The gray mist began to thicken around us, the dream-vision fading. The last thing I saw before darkness claimed me again was Isabeau’s face pressed against the barrier, the three beasts crowding close on the other side, connected despite the wall between worlds by something stronger than magic.
By love.
I woke with a sharp gasp, the dream-vision of beasts and barriers still vivid behind my eyelids. Dawn hadn’t yet arrived if my restless sleep wasn’t deceiving me. The amber gem still provided the only light in our wooden sanctuary. Isabeau lay half-sprawled across my chest, her body warm and soft against mine, but something was wrong.
Her shoulders shook with silent sobs, tears dampening my shirt where her face pressed against me. Without thinking, I tightened my arms around her, one hand rising to stroke her hair, the other rubbing slow circles on her back. What terrors had invaded her dreams? Or was she, like me, visiting places beyond normal understanding?
“Shhh,” I murmured, my voice rough with sleep, fingers tangling in the silk of her hair. “I’m here. You’re safe.”
The words felt inadequate, almost dishonest. How could I promise safety in this forest of nightmares? How could I protect her from the darkness that hunted us both. Gaspard, the dark witch, the shadow-wolves? Yet I continued the gentle motions, soothing her as I might calm a frightened horse.
Sometime during the night, we’d shifted positions.

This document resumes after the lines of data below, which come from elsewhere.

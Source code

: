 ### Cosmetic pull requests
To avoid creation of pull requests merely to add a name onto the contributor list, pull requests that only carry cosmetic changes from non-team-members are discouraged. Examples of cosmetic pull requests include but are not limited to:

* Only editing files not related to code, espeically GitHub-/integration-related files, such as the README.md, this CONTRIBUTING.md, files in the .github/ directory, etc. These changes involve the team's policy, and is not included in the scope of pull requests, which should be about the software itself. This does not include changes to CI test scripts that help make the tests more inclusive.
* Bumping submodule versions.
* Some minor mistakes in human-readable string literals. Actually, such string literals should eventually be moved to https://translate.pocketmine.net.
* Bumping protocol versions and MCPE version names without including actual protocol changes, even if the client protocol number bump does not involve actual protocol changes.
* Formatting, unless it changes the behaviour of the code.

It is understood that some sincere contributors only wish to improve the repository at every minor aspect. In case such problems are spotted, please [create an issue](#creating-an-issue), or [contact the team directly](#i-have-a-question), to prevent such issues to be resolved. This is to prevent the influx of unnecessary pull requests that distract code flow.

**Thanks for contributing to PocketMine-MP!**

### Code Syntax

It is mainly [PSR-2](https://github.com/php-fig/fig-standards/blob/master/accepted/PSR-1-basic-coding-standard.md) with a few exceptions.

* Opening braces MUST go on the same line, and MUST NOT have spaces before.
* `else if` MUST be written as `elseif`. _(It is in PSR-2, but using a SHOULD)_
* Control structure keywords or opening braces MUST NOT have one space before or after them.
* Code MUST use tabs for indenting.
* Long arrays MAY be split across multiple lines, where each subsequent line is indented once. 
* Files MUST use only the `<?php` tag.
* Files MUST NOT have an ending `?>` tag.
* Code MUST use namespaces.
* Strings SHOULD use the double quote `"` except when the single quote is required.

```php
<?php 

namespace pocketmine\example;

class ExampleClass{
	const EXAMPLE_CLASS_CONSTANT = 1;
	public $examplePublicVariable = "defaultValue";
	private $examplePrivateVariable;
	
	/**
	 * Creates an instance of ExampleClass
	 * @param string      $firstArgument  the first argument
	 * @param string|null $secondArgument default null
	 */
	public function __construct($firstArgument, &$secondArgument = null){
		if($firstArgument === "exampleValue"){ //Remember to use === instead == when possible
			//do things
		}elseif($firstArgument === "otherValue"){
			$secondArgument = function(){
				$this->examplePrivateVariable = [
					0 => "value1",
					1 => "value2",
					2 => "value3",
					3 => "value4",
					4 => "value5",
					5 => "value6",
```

My back now pressed against the moss-covered floor, Isabeau draped across me like a living blanket. One of my arms had gone numb beneath her weight, but I wouldn’t have moved it for all the gold in Durand. Her legs tangled with mine, her head tucked beneath my chin as if she’d sought the steady rhythm of my heartbeat for comfort.
She didn’t wake, but her crying slowly subsided, replaced by deeper, steadier breathing. Dreams of the beasts, I guessed. Her mates, trapped behind that shimmering barrier in a dimension of endless torment. I’d seen them now. Seen their love for her, their desperation to return to her side. Seen their grudging acceptance of my presence in her life.

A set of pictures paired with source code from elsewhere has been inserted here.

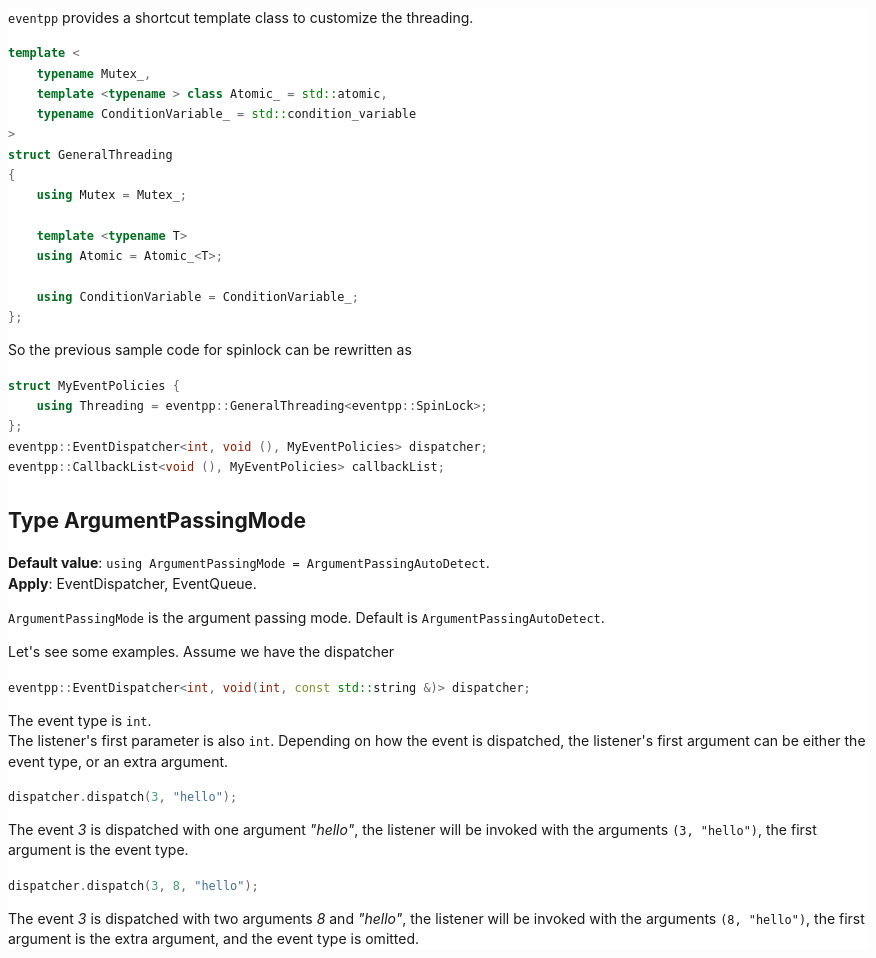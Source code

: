 `eventpp` provides a shortcut template class to customize the threading.  
```c++
template <
	typename Mutex_,
	template <typename > class Atomic_ = std::atomic,
	typename ConditionVariable_ = std::condition_variable
>
struct GeneralThreading
{
	using Mutex = Mutex_;

	template <typename T>
	using Atomic = Atomic_<T>;

	using ConditionVariable = ConditionVariable_;
};
```

So the previous sample code for spinlock can be rewritten as

```c++
struct MyEventPolicies {
	using Threading = eventpp::GeneralThreading<eventpp::SpinLock>;
};
eventpp::EventDispatcher<int, void (), MyEventPolicies> dispatcher;
eventpp::CallbackList<void (), MyEventPolicies> callbackList;
```

## Type ArgumentPassingMode

**Default value**: `using ArgumentPassingMode = ArgumentPassingAutoDetect`.  
**Apply**: EventDispatcher, EventQueue.

`ArgumentPassingMode` is the argument passing mode. Default is `ArgumentPassingAutoDetect`.

Let's see some examples. Assume we have the dispatcher  
```c++
eventpp::EventDispatcher<int, void(int, const std::string &)> dispatcher;
```
The event type is `int`.  
The listener's first parameter is also `int`. Depending on how the event is dispatched, the listener's first argument can be either the event type, or an extra argument.

```c++
dispatcher.dispatch(3, "hello");
```
The event *3* is dispatched with one argument *"hello"*, the listener will be invoked with the arguments `(3, "hello")`, the first argument is the event type.

```c++
dispatcher.dispatch(3, 8, "hello");
```
The event *3* is dispatched with two arguments *8* and *"hello"*, the listener will be invoked with the arguments `(8, "hello")`, the first argument is the extra argument, and the event type is omitted.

The knowledge twisted in my chest. A blade of ice between my ribs. I’d fallen for her. There was no point denying it now. Not to myself, not in the quiet darkness of our shelter. I’d fallen for her courage, her determination, her unwillingness to break despite everything life had thrown at her. I’d fallen for the way she spoke to trees and commanded unicorns, the way she’d saved me from the river without hesitation after I’d imprisoned her. I’d fallen for her amber eyes and the intelligence that burned behind them.
But she wasn’t mine to love. Would never be mine. She belonged to those beasts. The cursed princes who’d claimed her first, whose mark still pulsed on her shoulder. Even if we succeeded, even if we killed the witch and broke the curse, she would return to them. Or they would go with her to Eldagh, beyond my reach. Beyond the boundaries of the kingdom I was sworn to serve.
Eldagh belonged to us, but it was the very last city of our kingdom, bordering dark waters and dangerous seas. Criminals weren’t the only problems in Eldagh. Pirates sailed the Never Sea. Would her beasts be enough to save her there?
What a joke. The second son, the spare prince, pining for a witch who was already mated to not one but three cursed royals. If it weren’t so painfully real, I might have laughed at the absurdity.
She shifted against me, murmuring something unintelligible in her sleep. The movement pressed her hips more firmly against mine, and I bit back a groan as my body respondedinstantly to the contact. Gods, I was only human. A man of flesh and blood, not stone. And she was so soft, so warm, her curves fitting against me as if designed for that purpose.
My breathing quickened as blood rushed south, hardening me despite my best efforts at control. I should move her. Shift her gently to the side, put distance between us before she woke and found me in this embarrassing state. It would be the honorable thing to do.